Apesar disso, o presidente da Peixe BR pondera que o prejuízo pode já ser sentido nos próximos meses ainda neste ano, devido a dinâmica de cultivo. “O peixe deste ano, que vai ser despescado este ano, já está 100% nos tanques. Então, eu já tenho uma produção e eu tenho que terminar e vender. Ou seja, o peixe de julho, agosto, setembro, outubro, novembro e dezembro já está comendo uma ração dentro d’água. Eu posso reduzir o povoamento, mas a partir do ano que vem”, explicou Medeiros. Com mais produto no mercado interno, os preços tendem a diminuir no Brasil nesse período, mas a um custo de comprometer a atividade.

Sem alternativa

Dos principais pescados exportados, a tilápia também preocupa por não ter um mercado capaz de substituir o americano. “Nós exportamos [tilápia] para mais de 40 países, mas com volumes significativos, não temos outro mercado, porque nós temos um concorrente de peso no mercado internacional, que é a China”, afirmou Medeiros.

Já o diretor da ABipesca pontua que no caso da corvina, terceiro principal peixe vendido para os Estados Unidos (cerca de 2,7 mil toneladas em 2024), parte pode ser redirecionada para África e China.
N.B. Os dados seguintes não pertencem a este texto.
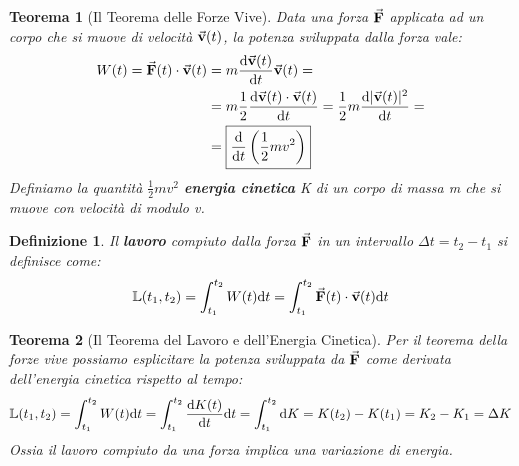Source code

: \documentclass{article}
\newtheorem{thm}{Teorema}[section]
\newtheorem{defn}{Definizione}[section]
\renewcommand{\v}{\va{v}}
\newcommand{\F}{\va{F}}
\begin{document}
\begin{thm}[Il Teorema delle Forze Vive]
Data una forza $\F$ applicata ad un corpo che si muove di velocità $\v(t)$, la potenza sviluppata dalla forza vale:
\begin{equation}
\begin{split}
    W(t)=\F(t)\cdot\v(t)&=m\dv{\v(t)}{t}\v(t)=\\
    &=m\frac{1}{2}\dv{\v(t)\cdot\v(t)}{t}=\frac{1}{2}m\dv{|\v(t)|^2}{t}=\\
    &=\boxed{\dv{t}\left(\frac{1}{2}mv^2\right)}
\end{split}    
\end{equation}
Definiamo la quantità $\frac{1}{2}mv^2$ \textbf{energia cinetica} K di un corpo di massa m che si muove con velocità di modulo v.
\end{thm}
\begin{defn}
Il \textbf{lavoro} compiuto dalla forza $\F$ in un intervallo $\Delta t=t_2-t_1$ si definisce come:
\begin{equation}
    \mathbb{L}(t_1,t_2)=\int_{t_1}^{t_2}W(t)\dd t=\int_{t_1}^{t_2}\F(t)\cdot\v(t)\dd t
\end{equation}
\end{defn}
\begin{thm}[Il Teorema del Lavoro e dell'Energia Cinetica]
Per il teorema della forze vive possiamo esplicitare la potenza sviluppata da $\F$ come derivata dell'energia cinetica rispetto al tempo:
\begin{equation}
    \mathbb{L}(t_1,t_2)=\int_{t_1}^{t_2}W(t)\dd t=\int_{t_1}^{t_2}\dv{K(t)}{t}\dd t=\int_{t_1}^{t_2}\dd K=K(t_2)-K(t_1)=K_2-K_1=\Delta K
\end{equation}
Ossia il lavoro compiuto da una forza implica una variazione di energia.
\end{thm}
\end{document}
Mesmo assim, há perda em valor, já que os norte-americanos costumam pagar melhor. 

“Nosso sonho de consumo é União Europeia, Estados Unidos e China. A União Europeia está fechada, Estados Unidos, inviabilizado. Nesse cenário, sobrou a China para a gente escoar. Mas a China não importa a tilápia do Brasil. Então, no caso da cadeia de tilápia, que é a que mais vem crescendo na última década, ela não tem plano B. O plano B é o próprio país. É botar produto aqui dentro. Só que isso tem um teto”, acrescentou o diretor.
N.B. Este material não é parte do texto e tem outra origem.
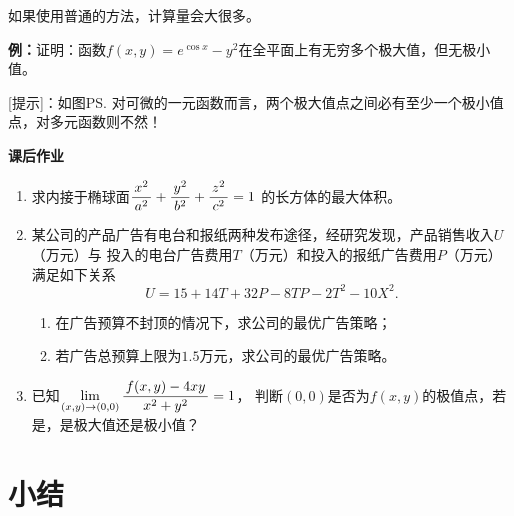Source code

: 如果使用普通的方法，计算量会大很多。

{\bf 例：}证明：函数$f(x,y)=e^{\cos x}-y^2$在全平面上有无穷多个极大值，但无极小值。

[提示]：如图\ps{对可微的一元函数而言，两个极大值点之间必有至少一个极小值点，对多元函数则不然！}
\begin{center}
\end{center}

\begin{ext}
	{\bf 课后作业}
	\begin{enumerate}
	  \item 求内接于椭球面$\displaystyle\frac{\,{x^2}\,}{\,{a^2}\,}+\displaystyle\frac{\,{y^2}\,}{\,{b^2}\,}+\displaystyle\frac{\,{z^2}\,}{\,{c^2}\,}=1$
	  的长方体的最大体积。
	  \item 某公司的产品广告有电台和报纸两种发布途径，经研究发现，产品销售收入$U$（万元）与
	  投入的电台广告费用$T$（万元）和投入的报纸广告费用$P$（万元）满足如下关系
	  $$U=15+14T+32P-8TP-2T^2-10X^2.$$
	  \begin{enumerate}[(1)]
	    \item 在广告预算不封顶的情况下，求公司的最优广告策略；
	    \item 若广告总预算上限为$1.5$万元，求公司的最优广告策略。
	  \end{enumerate}
	  \item 已知$\lim\limits_{(x,y)\to(0,0)}\displaystyle\frac{\,{f(x,y)-4xy}\,}{\,{x^2+y^2}\,}=1$，
	  判断$(0,0)$是否为$f(x,y)$的极值点，若是，是极大值还是极小值？
	\end{enumerate}
\end{ext}

\section{小结}

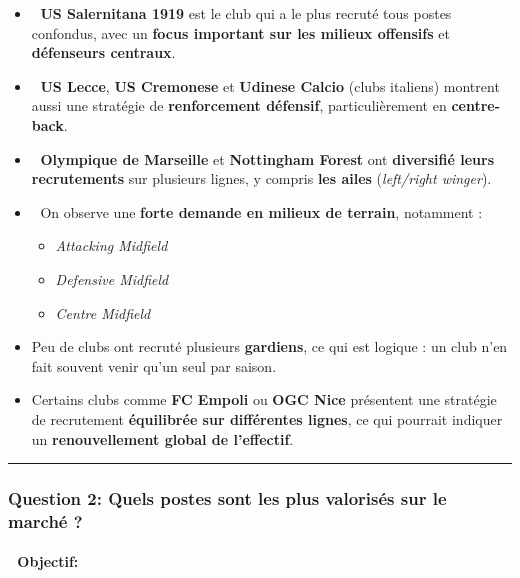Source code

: \documentclass[
]{article}
\providecommand{\tightlist}{%
  \setlength{\itemsep}{0pt}\setlength{\parskip}{0pt}}
\begin{document}
\begin{itemize}
\item
  🔵 \textbf{US Salernitana 1919} est le club qui a le plus recruté tous
  postes confondus, avec un \textbf{focus important sur les milieux
  offensifs} et \textbf{défenseurs centraux}.
\item
  🔵 \textbf{US Lecce}, \textbf{US Cremonese} et \textbf{Udinese Calcio}
  (clubs italiens) montrent aussi une stratégie de \textbf{renforcement
  défensif}, particulièrement en \textbf{centre-back}.
\item
  🔵 \textbf{Olympique de Marseille} et \textbf{Nottingham Forest} ont
  \textbf{diversifié leurs recrutements} sur plusieurs lignes, y compris
  \textbf{les ailes} (\emph{left/right winger}).
\item
  🎯 On observe une \textbf{forte demande en milieux de terrain},
  notamment :

  \begin{itemize}
  \tightlist
  \item
    \emph{Attacking Midfield}
  \item
    \emph{Defensive Midfield}
  \item
    \emph{Centre Midfield}
  \end{itemize}
\item
  Peu de clubs ont recruté plusieurs \textbf{gardiens}, ce qui est
  logique : un club n'en fait souvent venir qu'un seul par saison.
\item
  Certains clubs comme \textbf{FC Empoli} ou \textbf{OGC Nice}
  présentent une stratégie de recrutement \textbf{équilibrée sur
  différentes lignes}, ce qui pourrait indiquer un
  \textbf{renouvellement global de l'effectif}.
\end{itemize}

\begin{center}\rule{0.5\linewidth}{0.5pt}\end{center}

\subsubsection{\texorpdfstring{\textbf{Question 2:} Quels postes sont
les plus valorisés sur le marché
?}{Question 2: Quels postes sont les plus valorisés sur le marché ?}}\label{question-2-quels-postes-sont-les-plus-valorisuxe9s-sur-le-marchuxe9}

\paragraph{🎯 Objectif:}\label{objectif-1}
\end{document}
A Abipesca afirma que já iniciou conversas com o Mapa e o Ministério da Pesca e Aquicultura (MPA) para reverter a situação. “O pedido é para que a gente consiga pelo menos que o governo negocie 90 dias para a entrada em vigor [da tarifa], para que com cautela, com serenidade, consiga encontrar um caminho de solução”. Segundo o diretor, é preciso “ter noção nessa briga da importância de cada mercado” e “buscar um caminho de pacificação sem entrar em embate ideológico”. 
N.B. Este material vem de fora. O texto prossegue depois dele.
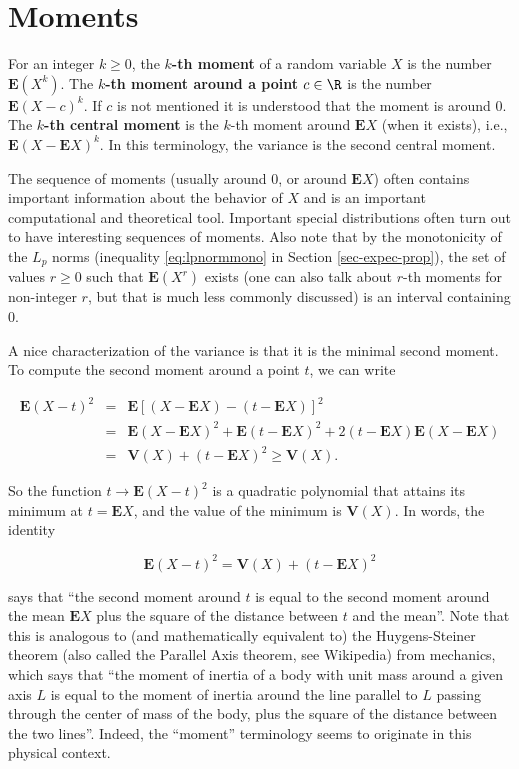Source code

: \section{Moments}

For an integer $k\ge 0$, the \textbf{$k$-th moment} of a
random variable $X$ is the number $\mathbf{E}(X^k)$.
The \textbf{$k$-th moment around a point $c\in\R$} is the
number $\mathbf{E}(X-c)^k$. If $c$ is not mentioned
it is understood that the moment is around 0. The
\textbf{$k$-th central moment} is the $k$-th moment around
$\mathbf{E} X$ (when it exists), i.e.,
$\mathbf{E}(X-\mathbf{E} X)^k$. In this terminology,
the variance is the second central moment.

The sequence of moments (usually around 0, or around
$\mathbf{E} X$) often contains important information
about the behavior of $X$ and is an important
computational and theoretical tool. Important special
distributions often turn out to have interesting
sequences of moments. Also note that by the
monotonicity of the $L_p$ norms (inequality
\eqref{eq:lpnormmono} in Section \ref{sec-expec-prop}), the
set of values $r\ge 0$ such that $\mathbf{E}(X^r)$
exists (one can also talk about $r$-th moments for
non-integer $r$, but that is much less commonly
discussed) is an interval containing $0$.

A nice characterization of the variance is that it is
the minimal second moment. To compute the second
moment around a point $t$, we can write

\begin{eqnarray*}
\mathbf{E}(X-t)^2 &=& \mathbf{E}[ (X-\mathbf{E} X)-(t-\mathbf{E} X)]^2 \\ &=& \mathbf{E}(X-\mathbf{E} X)^2 + \mathbf{E}(t-\mathbf{E} X)^2 + 2(t-\mathbf{E} X) \mathbf{E}(X-\mathbf{E} X) \\
&=& \mathbf{V}(X) + (t-\mathbf{E} X)^2 \ge \mathbf{V}(X).
\end{eqnarray*}

\noindent So the function $t\to\mathbf{E}(X-t)^2$ is a
quadratic polynomial that attains its minimum at
$t=\mathbf{E} X$, and the value of the minimum is
$\mathbf{V}(X)$. In words, the identity

\[
\mathbf{E}(X-t)^2 = \mathbf{V}(X) + (t-\mathbf{E} X)^2
\]

\noindent says that ``the second moment around $t$ is equal to
the second moment around the mean $\mathbf{E} X$ plus
the square of the distance between $t$ and the
mean''. Note that this is analogous to (and
mathematically equivalent to) the Huygens-Steiner
theorem (also called the Parallel Axis theorem, see
Wikipedia) from mechanics, which says that ``the
moment of inertia of a body with unit mass around a
given axis $L$ is equal to the moment of inertia
around the line parallel to $L$ passing through the
center of mass of the body, plus the square of the
distance between the two lines''. Indeed, the
``moment'' terminology seems to originate in this
physical context.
A Peixe BR também indica que começou articulações junto a pessoas ligadas ao presidente da República, Luis Inácio Lula da Silva, para que haja uma negociação das tarifas. “Os nossos esforços são junto ao governo brasileiro para que ele comece uma negociação diplomática em relação às tarifas, como todos os outros países fizeram”, disse Medeiros.